Fund managers, interested in keeping their fees up, were under pressure to attract fresh money or keep existing assets from disappearing. Allowing big investors to conduct market timing trades seemed to be one solution because in exchange for the privilege of conducting such trades, hedge funds would agree to invest more money in the mutual fund.

Even though mutual fund companies had policies against the frequent trading of fund shares, hedge fund managers of all stripes were soon striking deals to trade fund shares and attracting investors with promises of relatively easy gains. According to the lawyer for one broker under investigation for handling such trades, his client took up the practice when an investor walked unsolicited into the brokerage firm and requested it.

Mutual funds’ embrace of market timers is showing up in documents released by regulators investigating improper practices at funds. For example, the complaint against Putnam Investment Management, filed by Massachusetts regulators on Oct. 28, stated that the fund giant allowed one of its retirement plan clients, Boilermakers Local Lodge No. 5, to trade in and out of fund shares frequently because Putnam sought to expand its retirement plan business and keep the plans it already had happy. Such trading was forbidden for all customers, according to Putnam’s stated policy.

Putnam’s eagerness to accommodate the Boilermakers is reflected in an e-mail message dated Jan. 3, 2003, from a Putnam employee, Robert Gowdy, that said, Boilermakers No. 5 is a longstanding profitable client which was very instrumental in our winning $100 million in business from an associated organization, Boilermakers International.

Putnam said it regretted that market timing had occurred in its funds. But it said it had not committed fraud.

Market timing is a misnomer, of course. What these traders were doing was trying to capitalize on pricing anomalies or discrepancies in securities the fund held. This is also known as securities arbitrage.

The easiest way to profit in this manner is by trading in international mutual funds. These portfolios hold stocks that do not trade when U.S. markets are open but that may respond to the direction American markets take when the shares open for trading the next day. Furthermore, shares of foreign companies may not trade as frequently as big domestic stocks and therefore may be more likely to have stale prices than those of more liquid securities.

In the early 1990’s, market timers found their best opportunities in fixed-income funds, hedge fund experts said. Securities in junk bond funds, for example, do not trade as frequently as big-name stocks do; some do not even trade each day. Getting accurate prices on 300 illiquid securities is time-consuming and difficult for fund managers to do, so some bond prices in a portfolio were allowed to go stale.
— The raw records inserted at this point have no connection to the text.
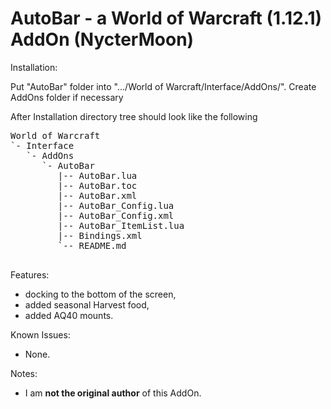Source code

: AutoBar - a World of Warcraft (1.12.1) AddOn (NycterMoon)
====================================

Installation:

Put "AutoBar" folder into ".../World of Warcraft/Interface/AddOns/".
Create AddOns folder if necessary

After Installation directory tree should look like the following

<pre>
World of Warcraft
`- Interface
   `- AddOns
      `- AutoBar
         |-- AutoBar.lua
         |-- AutoBar.toc
         |-- AutoBar.xml
         |-- AutoBar_Config.lua
         |-- AutoBar_Config.xml
         |-- AutoBar_ItemList.lua
         |-- Bindings.xml
         `-- README.md

</pre>

Features:
- docking to the bottom of the screen,
- added seasonal Harvest food,
- added AQ40 mounts.

Known Issues:
- None.

Notes:
- I am **not the original author** of this AddOn.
When interest rates moved significantly, this created great profit potential for investors who knew that the fund’s pricing of a certain bond had not been updated to reflect the rate move.

Still, the opportunities for profits in market timing were relatively small because mutual funds limited the amount of money they allowed investors to deploy in the strategy. In those days the funds were very reluctant to allow people to do this, one former hedge fund manager said. Most funds prohibited it; other funds might let you trade $5 million at a time but wouldn’t let you do $50 million because it would wreak havoc with the fund. You can’t go around and sell $500 million worth of junk bonds and buy them back the next day.

Partnoy said that he had researched market timing of mutual funds and traced the practice back to the 1920’s.

After the crash, there were stories about abuses of those practices, that some funds were giving information to arbitragers, the same kind of things they are doing today, he said. One rule in the Investment Company Act of 1940 was created to crack down on this practice.

But with hedge funds prowling for profit opportunities and mutual funds fearful of declining assets and management fees, it is not surprising that the practice became popular once again.

Profits to the fund companies seemed to take precedent, said Phil Edwards, who follows the mutual fund industry for Standard & Poor’s.